(Saved data entries)
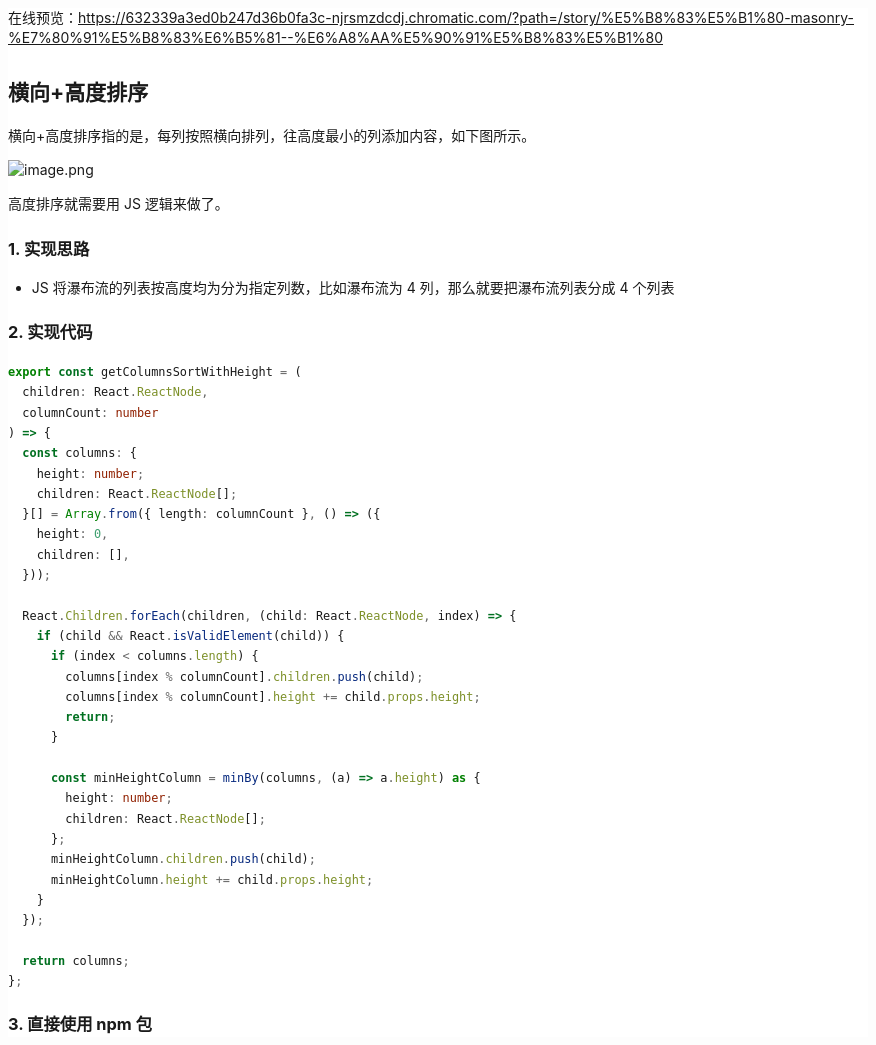 
在线预览：<https://632339a3ed0b247d36b0fa3c-njrsmzdcdj.chromatic.com/?path=/story/%E5%B8%83%E5%B1%80-masonry-%E7%80%91%E5%B8%83%E6%B5%81--%E6%A8%AA%E5%90%91%E5%B8%83%E5%B1%80>

## 横向+高度排序

横向+高度排序指的是，每列按照横向排列，往高度最小的列添加内容，如下图所示。

![image.png](https://p6-juejin.byteimg.com/tos-cn-i-k3u1fbpfcp/17f765ac5082442299f1617b0cb7d963~tplv-k3u1fbpfcp-watermark.image?)

高度排序就需要用 JS 逻辑来做了。

### 1. 实现思路

- JS 将瀑布流的列表按高度均为分为指定列数，比如瀑布流为 4 列，那么就要把瀑布流列表分成 4 个列表

### 2. 实现代码

```ts
export const getColumnsSortWithHeight = (
  children: React.ReactNode,
  columnCount: number
) => {
  const columns: {
    height: number;
    children: React.ReactNode[];
  }[] = Array.from({ length: columnCount }, () => ({
    height: 0,
    children: [],
  }));

  React.Children.forEach(children, (child: React.ReactNode, index) => {
    if (child && React.isValidElement(child)) {
      if (index < columns.length) {
        columns[index % columnCount].children.push(child);
        columns[index % columnCount].height += child.props.height;
        return;
      }

      const minHeightColumn = minBy(columns, (a) => a.height) as {
        height: number;
        children: React.ReactNode[];
      };
      minHeightColumn.children.push(child);
      minHeightColumn.height += child.props.height;
    }
  });

  return columns;
};
```

### 3. 直接使用 npm 包


  [props: number]: number;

Exercise instructions - Among the entries above, how many lines contain the string "React"? Only the number should be given.

The answer - 5